Six-party talks inch closer to resumption
A series of diplomatic moves over North Korea’s nuclear program is cautiously inching regional players closer to resuming long-stalled multilateral negotiations, analysts said Thursday.
U.S. officials said Wednesday they would meet with their North Korean counterparts beginning Monday in Geneva and named a fulltime envoy on North Korea affairs. This came as North Korean leader Kim Jong-il stressed his country was ready to resume the long-stalled six-party talks, though only without preconditions.
“Conditions are getting better to expect a resumption of negotiations,” Yoo Ho-yeol, an expert at Korea University, said. “Kim’s remark was a positive signal from Pyongyang and Washington is showing it is dealing with six-party talks as an important issue.”
The North Korean leader, in comments carried by state media, repeated a proclamation that denuclearization was the wish of his father and country founder Kim Il-sung, who is exulted in the North.
Glyn Davies, the U.S. ambassador to the International Atomic Energy Agency (IAEA), will become the U.S. point man on North Korea affairs taking over from Stephen Bosworth, who served in a part time role.
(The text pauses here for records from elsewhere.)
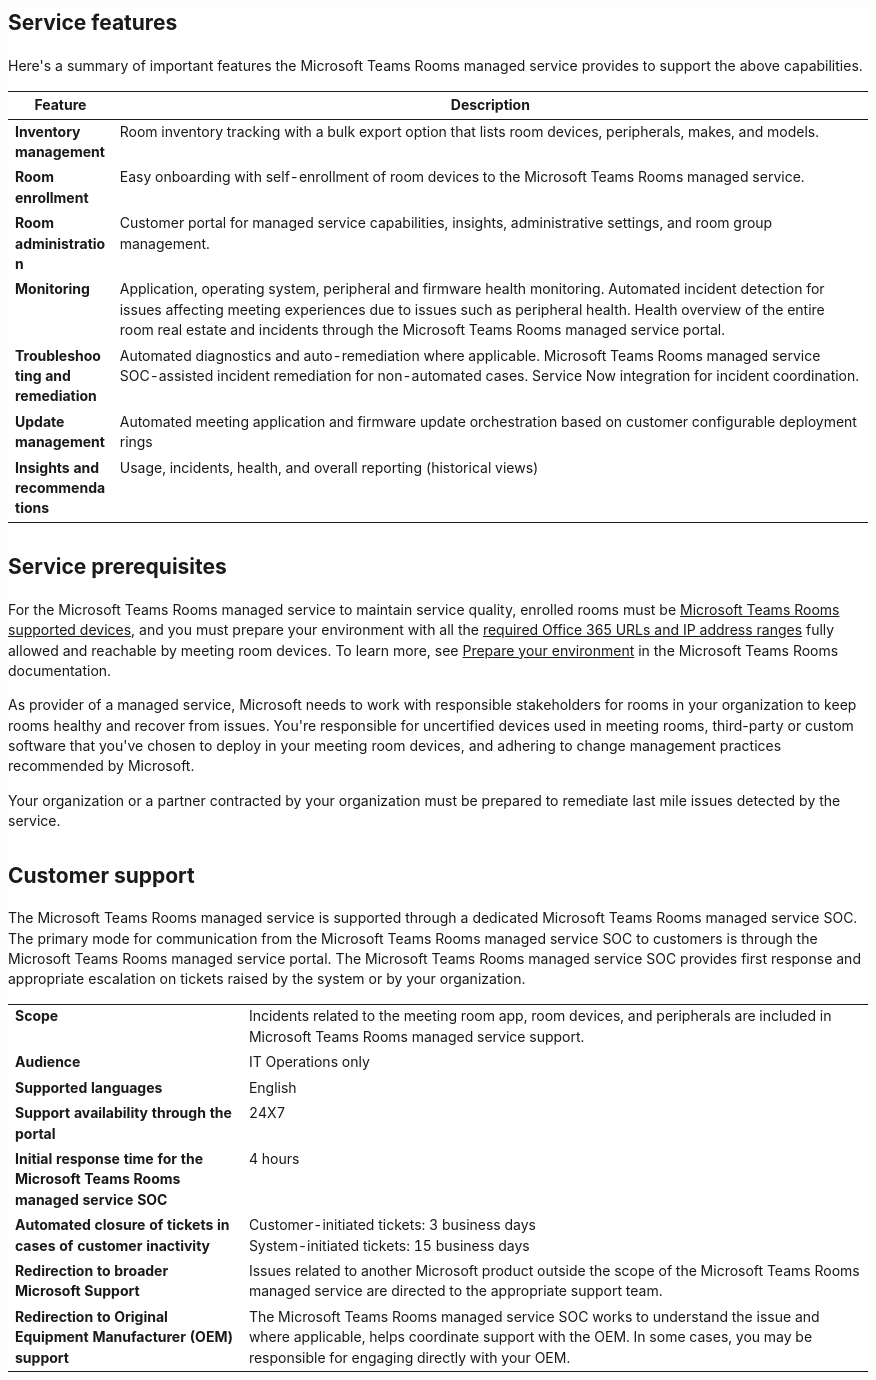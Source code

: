 ## Service features

Here's a summary of important features the Microsoft Teams Rooms managed service provides to support the above capabilities.

|Feature  |Description  |
|---------|---------|
|**Inventory management**   |Room inventory tracking with a bulk export option that lists room devices, peripherals, makes, and models.         |
|**Room enrollment**   |Easy onboarding with self-enrollment of room devices to the Microsoft Teams Rooms managed service.          |
|**Room administration**     |Customer portal for managed service capabilities, insights, administrative settings, and room group management.         |
|**Monitoring**    |Application, operating system, peripheral and firmware health monitoring. Automated incident detection for issues affecting meeting experiences due to issues such as peripheral health. Health overview of the entire room real estate and incidents through the Microsoft Teams Rooms managed service portal.|
|**Troubleshooting and remediation**     |Automated diagnostics and auto-remediation where applicable. Microsoft Teams Rooms managed service SOC-assisted incident remediation for non-automated cases. Service Now integration for incident coordination.         |
|**Update management**   |Automated meeting application and firmware update orchestration based on customer configurable deployment rings         |
|**Insights and recommendations**   |Usage, incidents, health, and overall reporting (historical views)         |

## Service prerequisites

For the Microsoft Teams Rooms managed service to maintain service quality, enrolled rooms must be [Microsoft Teams Rooms supported devices](requirements.md#hardware-requirements), and you must prepare your environment with all the [required Office 365 URLs and IP address ranges](https://docs.microsoft.com/office365/enterprise/urls-and-ip-address-ranges?redirectSourcePath=%252fen-us%252farticle%252fOffice-365-URLs-and-IP-address-ranges-8548a211-3fe7-47cb-abb1-355ea5aa88a2) fully allowed and reachable by meeting room devices. To learn more, see [Prepare your environment](rooms-prep.md) in the Microsoft Teams Rooms documentation.

As provider of a managed service, Microsoft needs to work with responsible stakeholders for rooms in your organization to keep rooms healthy and recover from issues. You're responsible for uncertified devices used in meeting rooms, third-party or custom software that you've chosen to deploy in your meeting room devices, and adhering to change management practices recommended by Microsoft.

Your organization or a partner contracted by your organization must be prepared to remediate last mile issues detected by the service.

## Customer support

The Microsoft Teams Rooms managed service is supported through a dedicated Microsoft Teams Rooms managed service SOC. The primary mode for communication from the Microsoft Teams Rooms managed service SOC to customers is through the Microsoft Teams Rooms managed service portal. The Microsoft Teams Rooms managed service SOC provides first response and appropriate escalation on tickets raised by the system or by your organization.

|  |  |
|---------|---------|
|**Scope**   |Incidents related to the meeting room app, room devices, and peripherals are included in Microsoft Teams Rooms managed service support.|
|**Audience**  |IT Operations only         |
|**Supported languages**    |English         |
|**Support availability through the portal**   | 24X7      |
|**Initial response time for the Microsoft Teams Rooms managed service SOC**   |  4 hours       |
|**Automated closure of tickets in cases of customer inactivity**    |Customer-initiated tickets: 3 business days<br>System-initiated tickets: 15 business days</li>   </ul>      |
|**Redirection to broader Microsoft Support**   |Issues related to another Microsoft product outside the scope of the Microsoft Teams Rooms managed service are directed to the appropriate support team.         |
|**Redirection to Original Equipment Manufacturer (OEM) support**    |The Microsoft Teams Rooms managed service SOC works to understand the issue and where applicable, helps coordinate support with the OEM. In some cases, you may be responsible for engaging directly with your OEM.         |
Both will attend the talks in Geneva.
State Department spokesman Mark Toner said the second round of talks would be a “continuation of exploratory meetings to determine if North Korea is prepared to fulfill” its six-party commitments that swap denuclearization for economic and other benefits.
Yoo said how quickly the talks resume — which also involve South Korea, Japan, Russia and China — hinge on how much headway the sides can make in agreeing on terms for resumption.
Seoul and Washington want the North to halt its nuclear activities, including its uranium enrichment program, and allow IAEA inspectors to monitor the suspension, while Pyongyang still insists on resumption without preconditions.
Analysts said while Washington would likely remain cautious not to get burned again by Pyongyang’s promises, the Obama administration appeared motivated to engage the North in a bid to maintain regional stability as it gears up its reelection campaign.
Tensions soared last year after the North waged two provocations on the South and disclosed its uranium enrichment program.
George Schwab, president of the National Committee on American Foreign Policy (NCAFP), a U.S.-based think tank, said earlier this week the meetings could see the North agree to impose a moratorium on its nuclear program, an offer it has made before. Whether it would allow IAEA inspectors to verify it as Washington demands, remains in doubt.
Meanwhile, Chinese Vice Premier Li Keqiang, widely expected to succeed Premier Wen Jiabao next year, will visit both Koreas next week. He will visit Pyongyang from Sunday and then arrive in Seoul on Oct. 26 and is expected to discuss the situation on the peninsula.
China, the North’s main ally and host of the talks, has called for their early resumption as they have been dormant for more than two years. Li is the seventh-ranked member of Beijing’s Politburo Standing Committee.
Despite the movement, most analysts believe the North remains intent on keeping the program that is its best bargaining chip and claim to deterrence. But with elections in Seoul, Washington and Moscow as well as leadership change in Beijing, they say players are motivated to get back to talks as a means to maintain stability.
Many suspect the North could seek to wrest concessions from the negotiations in a bid to bolster a succession process now underway from Kim to his youngest son, Jong-un.
Park Young-ho, a researcher at the Korea Institute for National Unification, said while the general environment for some dialogue had improved, the outlook for denuclearization was not necessarily rosy.
“North Korea has said so many times that denuclearization was the will of Kim Il-sung. But the reality is they never abide by this,” he said.